Goal of the exercise: Output exactly the lines spanning from the line containing "build会将当前目录的模块" to the last line of the entries, inclusive.

= Beginning of Section =

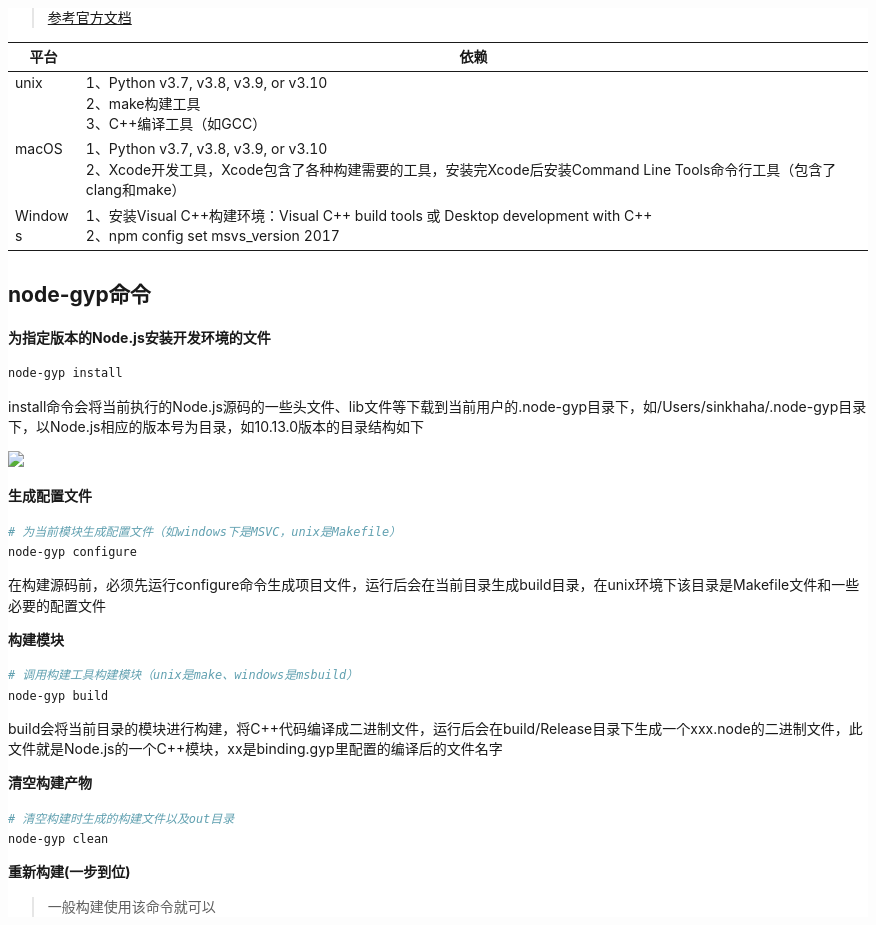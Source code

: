 > [参考官方文档](https://github.com/nodejs/node-gyp)

| 平台    | 依赖                                                         |
| ------- | ------------------------------------------------------------ |
| unix    | 1、Python v3.7, v3.8, v3.9, or v3.10<br>2、make构建工具<br>3、C++编译工具（如GCC） |
| macOS   | 1、Python v3.7, v3.8, v3.9, or v3.10<br>2、Xcode开发工具，Xcode包含了各种构建需要的工具，安装完Xcode后安装Command Line Tools命令行工具（包含了clang和make） |
| Windows | 1、安装Visual C++构建环境：Visual C++ build tools 或 Desktop development with C++<br>2、npm config set msvs_version 2017 |



## node-gyp命令

**为指定版本的Node.js安装开发环境的文件**

```bash
node-gyp install
```

install命令会将当前执行的Node.js源码的一些头文件、lib文件等下载到当前用户的.node-gyp目录下，如/Users/sinkhaha/.node-gyp目录下，以Node.js相应的版本号为目录，如10.13.0版本的目录结构如下

![](https://sink-blog-pic.oss-cn-shenzhen.aliyuncs.com/img/node_source/20221117221430.png)



**生成配置文件**

```bash
# 为当前模块生成配置文件（如windows下是MSVC，unix是Makefile）
node-gyp configure
```

在构建源码前，必须先运行configure命令生成项目文件，运行后会在当前目录生成build目录，在unix环境下该目录是Makefile文件和一些必要的配置文件



**构建模块**

```bash
# 调用构建工具构建模块（unix是make、windows是msbuild）
node-gyp build
```

build会将当前目录的模块进行构建，将C++代码编译成二进制文件，运行后会在build/Release目录下生成一个xxx.node的二进制文件，此文件就是Node.js的一个C++模块，xx是binding.gyp里配置的编译后的文件名字



**清空构建产物**

```bash
# 清空构建时生成的构建文件以及out目录
node-gyp clean
```



**重新构建(一步到位)**

> 一般构建使用该命令就可以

= End of Section =

Answer to this task:
build会将当前目录的模块进行构建，将C++代码编译成二进制文件，运行后会在build/Release目录下生成一个xxx.node的二进制文件，此文件就是Node.js的一个C++模块，xx是binding.gyp里配置的编译后的文件名字



**清空构建产物**

```bash
# 清空构建时生成的构建文件以及out目录
node-gyp clean
```



**重新构建(一步到位)**

> 一般构建使用该命令就可以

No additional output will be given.